### What is needed
Only lines holding the word "Mechanism" are wanted from the records; copy all of them.

### Data section
+===+
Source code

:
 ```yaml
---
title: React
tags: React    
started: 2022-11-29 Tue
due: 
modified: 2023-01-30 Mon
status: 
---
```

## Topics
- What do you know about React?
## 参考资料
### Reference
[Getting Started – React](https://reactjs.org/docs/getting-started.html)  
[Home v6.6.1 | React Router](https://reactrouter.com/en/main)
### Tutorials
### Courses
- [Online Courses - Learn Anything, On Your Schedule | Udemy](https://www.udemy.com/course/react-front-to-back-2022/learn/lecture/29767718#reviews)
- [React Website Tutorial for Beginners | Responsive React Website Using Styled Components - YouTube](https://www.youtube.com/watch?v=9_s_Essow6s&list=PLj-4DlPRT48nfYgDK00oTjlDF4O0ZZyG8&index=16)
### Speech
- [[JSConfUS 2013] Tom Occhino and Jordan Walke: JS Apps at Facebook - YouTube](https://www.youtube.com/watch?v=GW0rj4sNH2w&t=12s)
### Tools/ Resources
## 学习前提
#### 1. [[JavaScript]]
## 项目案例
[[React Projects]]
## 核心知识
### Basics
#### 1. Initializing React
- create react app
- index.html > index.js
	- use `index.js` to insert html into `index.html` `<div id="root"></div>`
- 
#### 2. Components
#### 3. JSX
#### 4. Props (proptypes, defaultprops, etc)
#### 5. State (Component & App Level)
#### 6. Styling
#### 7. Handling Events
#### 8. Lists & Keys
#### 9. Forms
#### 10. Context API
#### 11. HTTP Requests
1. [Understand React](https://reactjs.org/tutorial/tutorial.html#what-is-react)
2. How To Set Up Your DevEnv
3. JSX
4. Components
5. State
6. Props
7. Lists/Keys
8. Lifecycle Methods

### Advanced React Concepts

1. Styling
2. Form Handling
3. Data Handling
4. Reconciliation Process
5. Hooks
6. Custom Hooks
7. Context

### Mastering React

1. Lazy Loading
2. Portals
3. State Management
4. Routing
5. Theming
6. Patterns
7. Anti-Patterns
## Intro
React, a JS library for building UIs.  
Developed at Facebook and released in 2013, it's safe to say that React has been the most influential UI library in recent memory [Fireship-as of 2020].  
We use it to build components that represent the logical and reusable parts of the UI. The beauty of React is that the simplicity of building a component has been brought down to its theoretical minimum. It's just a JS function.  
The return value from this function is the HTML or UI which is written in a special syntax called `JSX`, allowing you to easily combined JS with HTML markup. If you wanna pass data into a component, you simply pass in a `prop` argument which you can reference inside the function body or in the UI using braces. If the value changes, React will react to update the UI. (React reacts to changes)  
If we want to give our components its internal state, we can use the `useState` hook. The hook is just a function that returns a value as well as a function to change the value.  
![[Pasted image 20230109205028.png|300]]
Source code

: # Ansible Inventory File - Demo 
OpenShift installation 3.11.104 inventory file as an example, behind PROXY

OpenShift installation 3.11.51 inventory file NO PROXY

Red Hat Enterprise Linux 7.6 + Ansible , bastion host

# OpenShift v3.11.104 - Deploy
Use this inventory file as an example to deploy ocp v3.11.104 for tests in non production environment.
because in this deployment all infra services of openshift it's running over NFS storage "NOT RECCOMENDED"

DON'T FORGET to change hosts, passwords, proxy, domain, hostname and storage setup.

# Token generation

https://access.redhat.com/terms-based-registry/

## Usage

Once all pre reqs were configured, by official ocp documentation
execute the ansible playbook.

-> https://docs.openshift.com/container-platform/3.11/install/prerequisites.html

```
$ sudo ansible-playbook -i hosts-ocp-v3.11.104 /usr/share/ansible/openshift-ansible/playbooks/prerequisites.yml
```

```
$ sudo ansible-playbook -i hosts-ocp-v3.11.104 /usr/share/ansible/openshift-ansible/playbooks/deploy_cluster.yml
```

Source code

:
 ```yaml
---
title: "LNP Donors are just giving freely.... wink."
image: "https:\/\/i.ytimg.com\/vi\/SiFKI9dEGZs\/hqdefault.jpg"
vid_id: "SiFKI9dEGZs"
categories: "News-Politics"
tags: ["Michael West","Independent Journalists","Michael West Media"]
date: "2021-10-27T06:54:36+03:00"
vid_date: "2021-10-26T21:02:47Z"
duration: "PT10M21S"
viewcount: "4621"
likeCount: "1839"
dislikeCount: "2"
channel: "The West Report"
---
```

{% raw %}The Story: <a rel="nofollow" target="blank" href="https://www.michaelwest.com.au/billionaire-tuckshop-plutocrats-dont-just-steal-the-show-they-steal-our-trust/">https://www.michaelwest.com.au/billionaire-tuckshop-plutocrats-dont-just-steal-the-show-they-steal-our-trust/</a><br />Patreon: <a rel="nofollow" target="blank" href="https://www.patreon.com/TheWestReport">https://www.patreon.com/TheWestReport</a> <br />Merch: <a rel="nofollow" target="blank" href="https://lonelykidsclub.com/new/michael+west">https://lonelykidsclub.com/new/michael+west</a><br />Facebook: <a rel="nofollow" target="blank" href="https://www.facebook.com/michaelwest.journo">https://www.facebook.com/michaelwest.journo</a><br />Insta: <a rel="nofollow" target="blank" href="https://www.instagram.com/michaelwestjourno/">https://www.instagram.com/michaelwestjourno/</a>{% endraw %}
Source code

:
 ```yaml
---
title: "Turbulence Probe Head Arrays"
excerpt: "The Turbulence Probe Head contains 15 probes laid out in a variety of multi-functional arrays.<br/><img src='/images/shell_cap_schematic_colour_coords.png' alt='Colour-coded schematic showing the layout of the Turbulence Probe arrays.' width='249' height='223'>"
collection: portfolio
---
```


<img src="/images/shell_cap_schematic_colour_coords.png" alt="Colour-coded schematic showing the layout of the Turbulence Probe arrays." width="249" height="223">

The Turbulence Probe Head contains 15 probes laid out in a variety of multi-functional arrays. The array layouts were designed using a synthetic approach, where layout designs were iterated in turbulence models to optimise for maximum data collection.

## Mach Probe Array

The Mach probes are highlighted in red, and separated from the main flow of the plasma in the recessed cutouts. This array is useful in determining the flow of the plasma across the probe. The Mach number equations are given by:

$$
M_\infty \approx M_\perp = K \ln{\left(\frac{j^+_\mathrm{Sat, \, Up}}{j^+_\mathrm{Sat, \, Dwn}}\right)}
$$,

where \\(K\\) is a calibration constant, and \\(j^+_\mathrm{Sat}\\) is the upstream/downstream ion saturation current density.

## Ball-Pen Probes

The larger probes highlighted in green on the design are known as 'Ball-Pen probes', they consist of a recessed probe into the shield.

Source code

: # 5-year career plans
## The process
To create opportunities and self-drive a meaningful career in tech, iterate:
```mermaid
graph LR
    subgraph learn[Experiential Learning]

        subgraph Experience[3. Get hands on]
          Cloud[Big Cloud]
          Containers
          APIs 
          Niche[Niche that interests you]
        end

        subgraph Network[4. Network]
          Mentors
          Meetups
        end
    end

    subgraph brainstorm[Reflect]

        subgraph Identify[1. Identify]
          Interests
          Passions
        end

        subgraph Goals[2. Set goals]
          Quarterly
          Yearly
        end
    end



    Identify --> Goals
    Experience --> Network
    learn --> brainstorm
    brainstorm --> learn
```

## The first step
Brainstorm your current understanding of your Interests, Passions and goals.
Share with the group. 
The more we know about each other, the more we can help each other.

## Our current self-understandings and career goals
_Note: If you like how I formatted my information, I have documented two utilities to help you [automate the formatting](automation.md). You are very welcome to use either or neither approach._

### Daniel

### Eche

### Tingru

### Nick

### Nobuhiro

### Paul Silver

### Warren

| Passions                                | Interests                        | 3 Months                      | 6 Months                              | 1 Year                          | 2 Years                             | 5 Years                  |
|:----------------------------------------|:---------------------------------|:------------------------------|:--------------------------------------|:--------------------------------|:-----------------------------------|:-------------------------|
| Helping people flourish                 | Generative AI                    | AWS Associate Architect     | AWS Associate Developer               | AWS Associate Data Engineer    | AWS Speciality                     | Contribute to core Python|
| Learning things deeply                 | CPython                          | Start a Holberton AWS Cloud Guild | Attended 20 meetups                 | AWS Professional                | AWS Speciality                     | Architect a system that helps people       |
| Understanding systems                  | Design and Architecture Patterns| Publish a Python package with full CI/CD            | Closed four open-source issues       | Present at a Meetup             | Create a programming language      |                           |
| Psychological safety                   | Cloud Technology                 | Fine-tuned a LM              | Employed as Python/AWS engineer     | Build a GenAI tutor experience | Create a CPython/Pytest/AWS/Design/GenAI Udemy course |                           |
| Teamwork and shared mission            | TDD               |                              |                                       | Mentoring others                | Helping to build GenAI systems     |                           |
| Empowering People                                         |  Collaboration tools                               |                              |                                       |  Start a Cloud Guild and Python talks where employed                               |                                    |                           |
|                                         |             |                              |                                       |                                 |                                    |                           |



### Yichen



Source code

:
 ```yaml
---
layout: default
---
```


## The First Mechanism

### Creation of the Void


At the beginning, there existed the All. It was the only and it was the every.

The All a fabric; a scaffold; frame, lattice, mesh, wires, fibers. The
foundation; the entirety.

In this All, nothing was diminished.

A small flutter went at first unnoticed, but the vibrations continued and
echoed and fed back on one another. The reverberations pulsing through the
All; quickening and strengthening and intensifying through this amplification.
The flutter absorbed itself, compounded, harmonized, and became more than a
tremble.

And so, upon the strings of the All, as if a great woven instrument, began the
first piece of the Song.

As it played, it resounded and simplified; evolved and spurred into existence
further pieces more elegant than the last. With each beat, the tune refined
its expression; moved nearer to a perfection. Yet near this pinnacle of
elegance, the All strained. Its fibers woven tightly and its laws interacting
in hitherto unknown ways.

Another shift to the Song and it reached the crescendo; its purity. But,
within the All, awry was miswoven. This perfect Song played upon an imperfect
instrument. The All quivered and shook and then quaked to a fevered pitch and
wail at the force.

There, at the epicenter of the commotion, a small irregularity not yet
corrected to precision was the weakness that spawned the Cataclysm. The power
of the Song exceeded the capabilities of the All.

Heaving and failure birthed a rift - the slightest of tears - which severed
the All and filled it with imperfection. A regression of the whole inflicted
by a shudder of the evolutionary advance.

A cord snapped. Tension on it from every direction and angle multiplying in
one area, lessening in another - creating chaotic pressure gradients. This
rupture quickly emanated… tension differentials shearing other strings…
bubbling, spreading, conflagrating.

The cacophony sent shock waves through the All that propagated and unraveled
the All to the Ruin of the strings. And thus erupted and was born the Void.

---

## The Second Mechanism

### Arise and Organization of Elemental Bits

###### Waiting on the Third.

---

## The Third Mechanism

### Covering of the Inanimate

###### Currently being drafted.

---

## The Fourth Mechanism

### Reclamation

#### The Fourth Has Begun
+===+
### Final answer
## The First Mechanism
## The Second Mechanism
## The Third Mechanism
## The Fourth Mechanism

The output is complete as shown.